→ **Work instructions**: Starting with the first line and ending with the last, transcribe the data exactly.

(Provided data begins)

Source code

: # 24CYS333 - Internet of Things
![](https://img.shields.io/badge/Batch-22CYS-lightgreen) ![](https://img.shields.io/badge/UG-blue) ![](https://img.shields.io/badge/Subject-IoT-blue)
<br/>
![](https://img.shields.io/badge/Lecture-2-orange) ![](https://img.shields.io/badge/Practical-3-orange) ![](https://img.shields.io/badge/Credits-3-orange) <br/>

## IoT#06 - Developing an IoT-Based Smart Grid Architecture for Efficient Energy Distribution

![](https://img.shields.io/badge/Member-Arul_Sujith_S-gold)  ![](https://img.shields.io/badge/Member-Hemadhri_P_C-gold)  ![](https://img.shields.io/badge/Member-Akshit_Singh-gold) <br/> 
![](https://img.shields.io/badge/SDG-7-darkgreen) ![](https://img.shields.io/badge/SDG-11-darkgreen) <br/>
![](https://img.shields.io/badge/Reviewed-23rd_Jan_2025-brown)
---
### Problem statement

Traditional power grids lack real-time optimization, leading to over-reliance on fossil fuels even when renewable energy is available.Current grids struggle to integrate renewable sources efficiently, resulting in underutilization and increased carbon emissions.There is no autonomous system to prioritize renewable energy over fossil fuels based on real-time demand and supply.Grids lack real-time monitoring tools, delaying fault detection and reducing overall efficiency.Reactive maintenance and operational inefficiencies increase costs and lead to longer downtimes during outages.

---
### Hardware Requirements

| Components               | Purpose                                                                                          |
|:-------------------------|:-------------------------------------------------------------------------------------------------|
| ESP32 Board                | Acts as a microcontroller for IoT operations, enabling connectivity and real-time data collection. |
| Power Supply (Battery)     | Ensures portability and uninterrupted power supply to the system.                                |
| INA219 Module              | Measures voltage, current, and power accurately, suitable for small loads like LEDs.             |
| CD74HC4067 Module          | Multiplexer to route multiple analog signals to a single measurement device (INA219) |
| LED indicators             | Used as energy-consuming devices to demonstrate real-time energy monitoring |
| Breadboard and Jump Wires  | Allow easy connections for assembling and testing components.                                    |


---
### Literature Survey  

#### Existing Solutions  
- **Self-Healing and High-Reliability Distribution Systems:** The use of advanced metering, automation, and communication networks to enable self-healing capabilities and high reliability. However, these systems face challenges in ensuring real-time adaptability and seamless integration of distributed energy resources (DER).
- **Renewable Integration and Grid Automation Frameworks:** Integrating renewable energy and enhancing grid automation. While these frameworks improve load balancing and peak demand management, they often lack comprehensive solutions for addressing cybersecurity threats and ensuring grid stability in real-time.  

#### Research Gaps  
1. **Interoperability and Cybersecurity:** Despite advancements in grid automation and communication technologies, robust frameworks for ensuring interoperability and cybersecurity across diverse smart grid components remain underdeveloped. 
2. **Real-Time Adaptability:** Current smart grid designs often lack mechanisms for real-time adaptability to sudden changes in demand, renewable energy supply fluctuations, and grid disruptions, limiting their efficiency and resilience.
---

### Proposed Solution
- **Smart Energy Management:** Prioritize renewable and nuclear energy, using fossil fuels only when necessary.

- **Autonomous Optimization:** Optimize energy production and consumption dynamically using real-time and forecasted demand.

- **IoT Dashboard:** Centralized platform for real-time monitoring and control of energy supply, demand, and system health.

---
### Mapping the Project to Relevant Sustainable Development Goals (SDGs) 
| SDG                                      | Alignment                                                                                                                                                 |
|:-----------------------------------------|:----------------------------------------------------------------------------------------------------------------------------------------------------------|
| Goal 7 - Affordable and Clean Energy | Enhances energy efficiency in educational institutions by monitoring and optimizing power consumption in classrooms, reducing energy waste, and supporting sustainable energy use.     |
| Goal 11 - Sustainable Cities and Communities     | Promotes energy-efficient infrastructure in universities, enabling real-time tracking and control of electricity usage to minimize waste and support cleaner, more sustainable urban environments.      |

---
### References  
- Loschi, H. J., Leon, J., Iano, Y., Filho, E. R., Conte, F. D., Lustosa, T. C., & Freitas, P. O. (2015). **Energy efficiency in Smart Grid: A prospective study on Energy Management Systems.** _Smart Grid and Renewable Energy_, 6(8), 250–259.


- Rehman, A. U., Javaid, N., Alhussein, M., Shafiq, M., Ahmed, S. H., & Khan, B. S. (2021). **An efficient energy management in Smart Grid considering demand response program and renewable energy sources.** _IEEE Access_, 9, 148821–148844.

(Provided data ends)

→ **Task result**:
Source code

: # 24CYS333 - Internet of Things
![](https://img.shields.io/badge/Batch-22CYS-lightgreen) ![](https://img.shields.io/badge/UG-blue) ![](https://img.shields.io/badge/Subject-IoT-blue)
<br/>
![](https://img.shields.io/badge/Lecture-2-orange) ![](https://img.shields.io/badge/Practical-3-orange) ![](https://img.shields.io/badge/Credits-3-orange) <br/>

## IoT#06 - Developing an IoT-Based Smart Grid Architecture for Efficient Energy Distribution

![](https://img.shields.io/badge/Member-Arul_Sujith_S-gold)  ![](https://img.shields.io/badge/Member-Hemadhri_P_C-gold)  ![](https://img.shields.io/badge/Member-Akshit_Singh-gold) <br/> 
![](https://img.shields.io/badge/SDG-7-darkgreen) ![](https://img.shields.io/badge/SDG-11-darkgreen) <br/>
![](https://img.shields.io/badge/Reviewed-23rd_Jan_2025-brown)
---
### Problem statement

Traditional power grids lack real-time optimization, leading to over-reliance on fossil fuels even when renewable energy is available.Current grids struggle to integrate renewable sources efficiently, resulting in underutilization and increased carbon emissions.There is no autonomous system to prioritize renewable energy over fossil fuels based on real-time demand and supply.Grids lack real-time monitoring tools, delaying fault detection and reducing overall efficiency.Reactive maintenance and operational inefficiencies increase costs and lead to longer downtimes during outages.

---
### Hardware Requirements

| Components               | Purpose                                                                                          |
|:-------------------------|:-------------------------------------------------------------------------------------------------|
| ESP32 Board                | Acts as a microcontroller for IoT operations, enabling connectivity and real-time data collection. |
| Power Supply (Battery)     | Ensures portability and uninterrupted power supply to the system.                                |
| INA219 Module              | Measures voltage, current, and power accurately, suitable for small loads like LEDs.             |
| CD74HC4067 Module          | Multiplexer to route multiple analog signals to a single measurement device (INA219) |
| LED indicators             | Used as energy-consuming devices to demonstrate real-time energy monitoring |
| Breadboard and Jump Wires  | Allow easy connections for assembling and testing components.                                    |


---
### Literature Survey  

#### Existing Solutions  
- **Self-Healing and High-Reliability Distribution Systems:** The use of advanced metering, automation, and communication networks to enable self-healing capabilities and high reliability. However, these systems face challenges in ensuring real-time adaptability and seamless integration of distributed energy resources (DER).
- **Renewable Integration and Grid Automation Frameworks:** Integrating renewable energy and enhancing grid automation. While these frameworks improve load balancing and peak demand management, they often lack comprehensive solutions for addressing cybersecurity threats and ensuring grid stability in real-time.  

#### Research Gaps  
1. **Interoperability and Cybersecurity:** Despite advancements in grid automation and communication technologies, robust frameworks for ensuring interoperability and cybersecurity across diverse smart grid components remain underdeveloped. 
2. **Real-Time Adaptability:** Current smart grid designs often lack mechanisms for real-time adaptability to sudden changes in demand, renewable energy supply fluctuations, and grid disruptions, limiting their efficiency and resilience.
---

### Proposed Solution
- **Smart Energy Management:** Prioritize renewable and nuclear energy, using fossil fuels only when necessary.

- **Autonomous Optimization:** Optimize energy production and consumption dynamically using real-time and forecasted demand.

- **IoT Dashboard:** Centralized platform for real-time monitoring and control of energy supply, demand, and system health.

---
### Mapping the Project to Relevant Sustainable Development Goals (SDGs) 
| SDG                                      | Alignment                                                                                                                                                 |
|:-----------------------------------------|:----------------------------------------------------------------------------------------------------------------------------------------------------------|
| Goal 7 - Affordable and Clean Energy | Enhances energy efficiency in educational institutions by monitoring and optimizing power consumption in classrooms, reducing energy waste, and supporting sustainable energy use.     |
| Goal 11 - Sustainable Cities and Communities     | Promotes energy-efficient infrastructure in universities, enabling real-time tracking and control of electricity usage to minimize waste and support cleaner, more sustainable urban environments.      |

---
### References  
- Loschi, H. J., Leon, J., Iano, Y., Filho, E. R., Conte, F. D., Lustosa, T. C., & Freitas, P. O. (2015). **Energy efficiency in Smart Grid: A prospective study on Energy Management Systems.** _Smart Grid and Renewable Energy_, 6(8), 250–259.


- Rehman, A. U., Javaid, N., Alhussein, M., Shafiq, M., Ahmed, S. H., & Khan, B. S. (2021). **An efficient energy management in Smart Grid considering demand response program and renewable energy sources.** _IEEE Access_, 9, 148821–148844.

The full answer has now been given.